We know our squares (x + n)^2 - 1 is divisible by 8 (for odd squares). Hence the 8 families?
We know n is even, because that's the pattern we've been working with, odd x and even n. Thus we know (n - 1)(n - 1) - 1 is divisible by 8.
Our entire equation is this:
(n - 1)(n - 1) - 1 + 2n + 2(n-1)d + f - 1 = (x+n)^2 (or have we been working with another one?)
We know that (n - 1)(n - 1) - 1 is divisible by 8.
This leaves 2n, 2(n - 1)d and f - 1. If we could align d and f - 1 so that both of them are divisible by 8 we would be left with 2n as the only unknown with regards to that.

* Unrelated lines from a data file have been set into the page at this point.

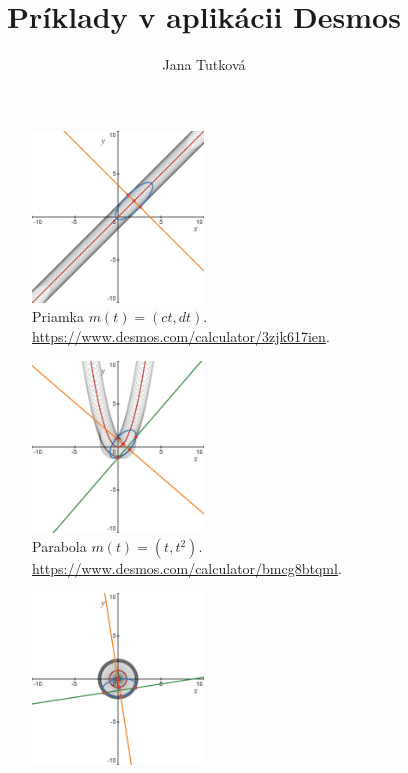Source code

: \documentclass{article}
\title{Príklady v aplikácii Desmos}
\author{Jana Tutková}
\begin{document}
\maketitle
\begin{figure}[h]
	\centering
    \captionsetup{justification=centering}
	\captionsetup[subfigure]{justification=centering}
	\begin{subfigure}[t]{0.49\textwidth}
		\centering
		\includegraphics[width=0.5\textwidth]{images/line_desmos.png}
		\caption{Priamka $m(t)=(ct, dt).$ \\
		\url{https://www.desmos.com/calculator/3zjk617ien}.}
		\label{fig:priamka}
	\end{subfigure}
    \hfill
    \begin{subfigure}[t]{0.49\textwidth}
        \centering
		\includegraphics[width=0.5\textwidth]{images/parabola_desmos.png}
		\caption{Parabola $m(t)=(t, t^2).$ \\
		\url{https://www.desmos.com/calculator/bmcg8btqml}.}
		\label{fig:parabola}
	\end{subfigure}
    \hfill
    \begin{subfigure}[t]{0.49\textwidth}
        \centering
		\includegraphics[width=0.5\textwidth]{images/kruznica_desmos.png}

\end{subfigure}
\end{figure}
\end{document}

That means we want to figure out how to do this:
d = 8 * y (for some y)
2d + 1 - e - 1 = 8 * x (for some x)
If we could force this then the only element of the triangle that would NOT be guaranteed to fit evenly would be 2n. If we could do this we could start trying to figure out triangular tilings (if there are any). Like assume (f - 1)/8 is on the outside and the inside is filled with 2(n-1)d/8.
For each 2d/8 we add to the triangle we get a clue about n.
Say we add (f - 1)/8 on the outside and we add one 2d. This means n = 2 (since we've added 1 2d). We then attempt to fill the inside with 1 followed by 2*n (4). If this is a complete triangle we try to validate it.
If it is now, we add 2 more 2d's. Giving our triangle the following units added:
(f - 1)/8 + 3*2d. Meaning n = 4 (and the center is (9 - 1)/8.
Essentially, we'll fill in the triangle from the outside and center, moving to meet in the middle.